▶ **Extracted material**
- - - - -
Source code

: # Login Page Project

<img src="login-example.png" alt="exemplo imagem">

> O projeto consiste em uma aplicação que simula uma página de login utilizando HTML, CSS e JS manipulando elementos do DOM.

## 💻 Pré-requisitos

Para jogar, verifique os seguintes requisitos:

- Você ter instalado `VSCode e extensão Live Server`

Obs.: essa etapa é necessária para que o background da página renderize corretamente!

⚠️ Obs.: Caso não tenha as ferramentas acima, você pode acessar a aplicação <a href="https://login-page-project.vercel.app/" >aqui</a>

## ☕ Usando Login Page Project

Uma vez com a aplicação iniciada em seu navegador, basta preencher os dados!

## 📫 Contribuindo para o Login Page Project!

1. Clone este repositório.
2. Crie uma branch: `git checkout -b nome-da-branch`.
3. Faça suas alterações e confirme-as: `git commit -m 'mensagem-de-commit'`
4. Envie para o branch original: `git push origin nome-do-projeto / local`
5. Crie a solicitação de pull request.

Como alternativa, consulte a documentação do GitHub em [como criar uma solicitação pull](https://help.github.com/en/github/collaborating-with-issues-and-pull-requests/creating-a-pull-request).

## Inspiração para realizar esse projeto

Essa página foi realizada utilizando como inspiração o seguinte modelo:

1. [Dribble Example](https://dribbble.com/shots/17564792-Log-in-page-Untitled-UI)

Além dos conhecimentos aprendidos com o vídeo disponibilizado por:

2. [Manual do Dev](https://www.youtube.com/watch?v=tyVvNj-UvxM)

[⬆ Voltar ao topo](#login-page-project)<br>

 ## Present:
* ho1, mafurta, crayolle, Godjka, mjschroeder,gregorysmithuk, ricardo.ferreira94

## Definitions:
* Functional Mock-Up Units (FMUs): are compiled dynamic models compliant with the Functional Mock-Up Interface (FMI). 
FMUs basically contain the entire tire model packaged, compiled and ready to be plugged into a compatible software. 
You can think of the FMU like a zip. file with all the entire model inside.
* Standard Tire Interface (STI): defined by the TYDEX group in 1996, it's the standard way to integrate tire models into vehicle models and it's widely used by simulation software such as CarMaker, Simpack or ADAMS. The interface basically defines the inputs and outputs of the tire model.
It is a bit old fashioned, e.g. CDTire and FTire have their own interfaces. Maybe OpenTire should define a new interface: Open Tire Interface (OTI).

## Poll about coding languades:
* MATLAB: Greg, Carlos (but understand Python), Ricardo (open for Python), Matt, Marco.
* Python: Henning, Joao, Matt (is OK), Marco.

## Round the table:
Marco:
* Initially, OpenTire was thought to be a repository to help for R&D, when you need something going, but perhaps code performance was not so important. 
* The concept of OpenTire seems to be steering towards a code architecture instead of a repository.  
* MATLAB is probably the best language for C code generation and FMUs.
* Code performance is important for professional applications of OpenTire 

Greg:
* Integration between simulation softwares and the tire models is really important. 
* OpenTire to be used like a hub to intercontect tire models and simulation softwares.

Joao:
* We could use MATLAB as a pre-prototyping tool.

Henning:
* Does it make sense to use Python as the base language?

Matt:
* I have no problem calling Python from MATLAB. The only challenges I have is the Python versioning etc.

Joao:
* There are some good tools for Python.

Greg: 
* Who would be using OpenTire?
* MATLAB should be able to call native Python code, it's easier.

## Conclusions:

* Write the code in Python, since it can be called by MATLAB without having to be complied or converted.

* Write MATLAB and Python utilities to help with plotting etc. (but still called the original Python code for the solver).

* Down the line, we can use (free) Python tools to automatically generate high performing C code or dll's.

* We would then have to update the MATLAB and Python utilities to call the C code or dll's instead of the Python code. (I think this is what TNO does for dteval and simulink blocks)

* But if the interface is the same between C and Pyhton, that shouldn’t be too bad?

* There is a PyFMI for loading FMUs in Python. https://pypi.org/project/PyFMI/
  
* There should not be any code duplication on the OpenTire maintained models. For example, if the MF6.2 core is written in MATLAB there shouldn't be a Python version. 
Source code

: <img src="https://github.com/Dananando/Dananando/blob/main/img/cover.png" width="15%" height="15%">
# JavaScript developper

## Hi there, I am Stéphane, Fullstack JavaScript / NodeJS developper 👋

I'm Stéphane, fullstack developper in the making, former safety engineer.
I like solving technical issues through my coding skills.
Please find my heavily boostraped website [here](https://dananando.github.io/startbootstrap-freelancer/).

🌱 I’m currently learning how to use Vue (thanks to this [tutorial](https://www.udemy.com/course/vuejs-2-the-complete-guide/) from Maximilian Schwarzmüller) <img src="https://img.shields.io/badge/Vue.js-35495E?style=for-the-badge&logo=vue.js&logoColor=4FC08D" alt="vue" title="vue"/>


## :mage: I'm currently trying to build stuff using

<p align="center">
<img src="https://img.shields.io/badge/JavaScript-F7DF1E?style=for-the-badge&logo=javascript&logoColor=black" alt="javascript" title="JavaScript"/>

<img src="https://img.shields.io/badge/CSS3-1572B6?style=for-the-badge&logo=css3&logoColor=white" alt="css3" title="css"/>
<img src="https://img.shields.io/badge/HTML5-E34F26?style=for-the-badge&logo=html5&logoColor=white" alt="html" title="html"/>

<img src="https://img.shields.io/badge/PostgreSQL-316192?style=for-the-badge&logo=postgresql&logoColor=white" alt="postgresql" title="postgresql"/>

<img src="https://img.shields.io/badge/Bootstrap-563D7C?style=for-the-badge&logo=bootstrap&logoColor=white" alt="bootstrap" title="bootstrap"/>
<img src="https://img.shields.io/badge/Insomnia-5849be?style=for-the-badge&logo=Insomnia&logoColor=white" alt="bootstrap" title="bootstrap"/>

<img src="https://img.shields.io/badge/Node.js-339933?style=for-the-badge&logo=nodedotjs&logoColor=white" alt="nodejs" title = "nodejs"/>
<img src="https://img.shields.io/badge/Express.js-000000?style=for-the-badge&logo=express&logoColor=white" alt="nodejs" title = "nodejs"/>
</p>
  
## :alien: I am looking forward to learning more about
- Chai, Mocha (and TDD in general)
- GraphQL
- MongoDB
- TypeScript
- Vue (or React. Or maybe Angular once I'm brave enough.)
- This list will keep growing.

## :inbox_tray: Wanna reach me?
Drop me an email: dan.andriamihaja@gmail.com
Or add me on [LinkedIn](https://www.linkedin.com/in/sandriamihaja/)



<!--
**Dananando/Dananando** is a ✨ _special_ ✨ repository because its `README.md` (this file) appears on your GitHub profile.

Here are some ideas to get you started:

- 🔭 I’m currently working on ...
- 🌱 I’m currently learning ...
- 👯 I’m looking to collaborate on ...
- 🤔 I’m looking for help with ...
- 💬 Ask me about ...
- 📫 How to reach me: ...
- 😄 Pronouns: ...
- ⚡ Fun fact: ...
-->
- - - - -
▶ **The problem**
Begin with the line that has "code, it's easier." in the listing above and end after the line that has "# JavaScript developper"; output those lines exactly.

▶ **Reply**
* MATLAB should be able to call native Python code, it's easier.

## Conclusions:

* Write the code in Python, since it can be called by MATLAB without having to be complied or converted.

* Write MATLAB and Python utilities to help with plotting etc. (but still called the original Python code for the solver).

* Down the line, we can use (free) Python tools to automatically generate high performing C code or dll's.

* We would then have to update the MATLAB and Python utilities to call the C code or dll's instead of the Python code. (I think this is what TNO does for dteval and simulink blocks)

* But if the interface is the same between C and Pyhton, that shouldn’t be too bad?

* There is a PyFMI for loading FMUs in Python. https://pypi.org/project/PyFMI/
  
* There should not be any code duplication on the OpenTire maintained models. For example, if the MF6.2 core is written in MATLAB there shouldn't be a Python version. 
Source code

: <img src="https://github.com/Dananando/Dananando/blob/main/img/cover.png" width="15%" height="15%">
# JavaScript developper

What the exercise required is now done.